Segundo Visentini (2012, p. 130):

A pressão norte-americana pela renúncia de Mubarak deveu-se ao temor de ver emergir no Egito um duplo poder, o do Estado e o das ruas, que precede as revoluções. Isso já estava acontecendo, pois o governo não mais governava, a economia estava paralisada e as forças políticas, após décadas de inércia, ganhavam um dinamismo imprevisível. O vácuo gerado pela crise do governo foi coberta pelos militares, com desgaste crescente pela permanência do detestado presidente, já abandonado por seus aliados externos.

A propagação da Primavera Árabe no norte da África chegou à Líbia, onde houve maior resistência por parte do governo do Coronel Muammar Kadhafi, no poder havia 45 anos, graças a golpe militar que prometia melhorias para a população, mas que se beneficiou amplamente com os recursos do petróleo. A característica do país de estrutura tribal, dividido em clãs que não mantinham boas relações com o governo, devido ao autoritarismo vigente, contribuiu para o início das manifestações em janeiro de 2011, na cidade de al-Bayda, que tiveram como resposta o bloqueio das comunicações virtuais (youtube e redes sociais) para evitar repercussões. Este fato causou mais insatisfação, e as milícias que combatiam o governo, começaram as primeiras manifestações na cidade de Bengazi, contra o desemprego e alto custo de vida. Contudo na Líbia, os protestos não foram pacíficos e o governo reagiu com violência, o que desencadeou uma guerra civil que se espalhou por todo o país.

Conforme Visentini (2012, p.140):

Em 20 de fevereiro de 2011, no início da guerra civil que se estenderia até outubro, as forças antikaddafi anunciaram, na cidade de Bengazi, a formação do Conselho Nacional de Transição da Líbia, a “face política da revolução”, o qual se declarou, em 5 de maio, “o único órgão legítimo representando o povo e o Estado líbio”, apelando aos demais países por seu reconhecimento como tal.

Entretanto as forças kadafistas continuaram avançando sobre os insurgentes, só sendo barrados em março com o início dos bombardeios realizados pela OTAN, autorizado pelo Conselho de Segurança da ONU. Porém os conflitos se intensificaram em várias cidades, e se prolongavam, pois Kadhafi rechaçava todas as propostas de cessar fogo. Em agosto, no auge da escalada de violência, Trípoli foi tomada pelos rebeldes que centraram forças no último reduto pró-Kadhafi – Sirte – que só veio a capitular em outubro, e onde após semanas de perseguição, o ditador foi localizado e executado sumariamente.

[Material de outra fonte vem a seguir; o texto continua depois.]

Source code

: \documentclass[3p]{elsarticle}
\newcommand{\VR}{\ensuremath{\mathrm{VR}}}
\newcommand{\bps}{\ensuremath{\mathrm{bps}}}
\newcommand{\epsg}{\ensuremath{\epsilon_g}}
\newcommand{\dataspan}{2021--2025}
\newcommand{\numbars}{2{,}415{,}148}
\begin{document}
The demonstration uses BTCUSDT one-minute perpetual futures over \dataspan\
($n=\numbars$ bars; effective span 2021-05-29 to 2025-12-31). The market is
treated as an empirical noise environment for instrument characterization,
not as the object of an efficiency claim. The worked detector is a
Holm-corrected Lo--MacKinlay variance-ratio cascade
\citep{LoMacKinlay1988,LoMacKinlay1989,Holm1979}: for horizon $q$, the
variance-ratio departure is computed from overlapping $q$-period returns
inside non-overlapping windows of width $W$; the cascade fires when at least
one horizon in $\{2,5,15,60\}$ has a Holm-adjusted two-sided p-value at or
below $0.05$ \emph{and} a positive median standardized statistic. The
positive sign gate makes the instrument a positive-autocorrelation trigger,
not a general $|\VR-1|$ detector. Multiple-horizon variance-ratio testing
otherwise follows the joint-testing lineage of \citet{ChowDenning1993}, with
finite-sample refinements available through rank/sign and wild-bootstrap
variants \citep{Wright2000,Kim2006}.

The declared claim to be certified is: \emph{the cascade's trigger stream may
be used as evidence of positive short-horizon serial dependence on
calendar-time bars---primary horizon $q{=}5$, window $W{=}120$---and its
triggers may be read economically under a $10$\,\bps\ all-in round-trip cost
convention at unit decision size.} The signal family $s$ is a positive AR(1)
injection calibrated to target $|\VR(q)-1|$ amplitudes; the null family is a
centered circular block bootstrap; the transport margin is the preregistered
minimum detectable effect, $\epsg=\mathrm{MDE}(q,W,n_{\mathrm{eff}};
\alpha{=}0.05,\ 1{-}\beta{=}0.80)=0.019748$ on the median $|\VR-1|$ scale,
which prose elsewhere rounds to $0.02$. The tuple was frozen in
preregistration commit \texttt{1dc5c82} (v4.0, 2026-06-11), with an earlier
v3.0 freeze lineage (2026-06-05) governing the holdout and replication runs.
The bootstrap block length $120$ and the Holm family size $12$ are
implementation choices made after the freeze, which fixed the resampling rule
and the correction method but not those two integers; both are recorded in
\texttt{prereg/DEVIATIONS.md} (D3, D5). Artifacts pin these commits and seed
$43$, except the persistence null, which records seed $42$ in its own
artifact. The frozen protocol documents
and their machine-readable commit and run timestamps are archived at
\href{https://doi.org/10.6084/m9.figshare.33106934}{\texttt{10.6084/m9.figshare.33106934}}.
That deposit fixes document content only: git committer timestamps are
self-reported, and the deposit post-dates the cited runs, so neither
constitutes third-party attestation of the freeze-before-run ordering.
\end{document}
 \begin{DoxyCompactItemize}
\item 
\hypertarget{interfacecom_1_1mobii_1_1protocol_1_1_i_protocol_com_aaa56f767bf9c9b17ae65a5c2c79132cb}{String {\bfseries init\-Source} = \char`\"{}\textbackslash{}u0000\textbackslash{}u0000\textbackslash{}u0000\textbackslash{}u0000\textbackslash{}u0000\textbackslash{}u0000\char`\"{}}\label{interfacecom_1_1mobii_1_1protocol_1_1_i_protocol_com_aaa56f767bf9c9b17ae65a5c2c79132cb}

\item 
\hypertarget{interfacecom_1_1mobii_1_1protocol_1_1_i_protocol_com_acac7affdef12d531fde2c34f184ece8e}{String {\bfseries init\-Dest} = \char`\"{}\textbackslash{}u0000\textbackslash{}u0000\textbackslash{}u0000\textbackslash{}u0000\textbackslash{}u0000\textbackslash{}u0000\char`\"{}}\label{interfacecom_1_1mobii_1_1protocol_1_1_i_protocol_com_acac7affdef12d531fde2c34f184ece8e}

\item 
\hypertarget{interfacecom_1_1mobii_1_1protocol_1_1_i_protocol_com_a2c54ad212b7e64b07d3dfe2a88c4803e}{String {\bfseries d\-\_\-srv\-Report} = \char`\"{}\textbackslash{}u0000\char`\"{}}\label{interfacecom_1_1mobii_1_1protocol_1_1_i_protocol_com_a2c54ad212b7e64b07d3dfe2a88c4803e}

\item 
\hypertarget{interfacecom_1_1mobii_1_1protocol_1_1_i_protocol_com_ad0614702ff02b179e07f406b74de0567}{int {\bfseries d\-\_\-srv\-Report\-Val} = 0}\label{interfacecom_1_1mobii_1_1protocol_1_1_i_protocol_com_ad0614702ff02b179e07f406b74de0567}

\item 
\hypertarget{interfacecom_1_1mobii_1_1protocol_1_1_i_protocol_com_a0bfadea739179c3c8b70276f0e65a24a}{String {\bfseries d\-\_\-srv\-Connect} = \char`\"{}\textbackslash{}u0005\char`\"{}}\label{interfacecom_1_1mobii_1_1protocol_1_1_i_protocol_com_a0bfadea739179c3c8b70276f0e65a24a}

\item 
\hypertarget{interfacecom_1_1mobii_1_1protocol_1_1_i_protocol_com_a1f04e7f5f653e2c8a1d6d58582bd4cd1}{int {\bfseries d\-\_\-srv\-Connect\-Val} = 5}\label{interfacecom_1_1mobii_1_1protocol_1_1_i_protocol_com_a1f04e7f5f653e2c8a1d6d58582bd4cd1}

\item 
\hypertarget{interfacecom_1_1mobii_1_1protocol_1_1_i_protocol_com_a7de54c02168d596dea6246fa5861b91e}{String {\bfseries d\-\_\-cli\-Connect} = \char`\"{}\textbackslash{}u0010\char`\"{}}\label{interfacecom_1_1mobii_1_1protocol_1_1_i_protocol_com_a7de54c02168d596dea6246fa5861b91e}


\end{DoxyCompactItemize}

A onda de protestos se expandiu pelo Magreb e na Argélia ocorreram muitos protestos na tentativa de depor o presidente Abdelaziz Bouteflika que governava o país havia 12 anos. Porém o governo agiu rápido, colocou a policia nas ruas e ordenou a prisão dos líderes do movimento. Passou a controlar mais ativamente o trabalho da imprensa que trabalha sobre um regime de liberdade controlada. E para contornar a situação, o presidente determinou o fim do estado de emergência e utilizou as receitas oriundas da exportação de petróleo para implantar medidas favorecendo a população.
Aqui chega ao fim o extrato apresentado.